EXERCISE PROMPT:
Count how many lines in the material below hold the word "which"; the reply is that number alone.

RECORDS FOR THE EXERCISE:
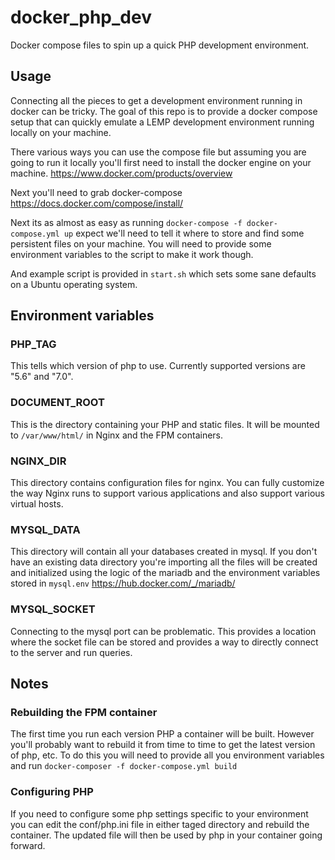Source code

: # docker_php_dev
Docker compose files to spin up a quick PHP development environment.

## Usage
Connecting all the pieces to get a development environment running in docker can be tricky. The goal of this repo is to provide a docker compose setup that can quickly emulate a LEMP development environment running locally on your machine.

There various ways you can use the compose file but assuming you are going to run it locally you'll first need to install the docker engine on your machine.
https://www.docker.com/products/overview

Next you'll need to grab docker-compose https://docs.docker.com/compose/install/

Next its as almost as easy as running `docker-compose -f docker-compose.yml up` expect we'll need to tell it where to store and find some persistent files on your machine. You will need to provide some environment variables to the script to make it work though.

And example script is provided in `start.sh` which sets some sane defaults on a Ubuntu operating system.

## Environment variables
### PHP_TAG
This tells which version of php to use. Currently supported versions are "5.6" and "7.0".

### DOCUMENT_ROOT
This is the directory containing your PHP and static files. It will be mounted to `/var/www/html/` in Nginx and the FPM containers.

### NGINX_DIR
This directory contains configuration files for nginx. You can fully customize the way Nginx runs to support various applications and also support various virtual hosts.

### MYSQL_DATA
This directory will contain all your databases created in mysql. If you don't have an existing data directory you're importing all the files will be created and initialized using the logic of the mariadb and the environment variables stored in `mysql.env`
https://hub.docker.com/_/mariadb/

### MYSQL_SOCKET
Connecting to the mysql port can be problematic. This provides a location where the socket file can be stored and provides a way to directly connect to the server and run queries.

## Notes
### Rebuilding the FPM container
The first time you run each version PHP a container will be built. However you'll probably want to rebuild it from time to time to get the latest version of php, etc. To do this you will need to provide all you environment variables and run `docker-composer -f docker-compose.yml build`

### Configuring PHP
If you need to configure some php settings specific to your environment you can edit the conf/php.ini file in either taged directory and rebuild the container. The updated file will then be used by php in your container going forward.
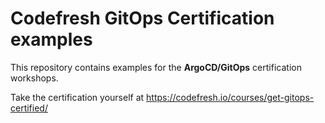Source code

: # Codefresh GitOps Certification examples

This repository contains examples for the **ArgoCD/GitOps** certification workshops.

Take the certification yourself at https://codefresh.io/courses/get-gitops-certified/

TASK SOLUTION:
2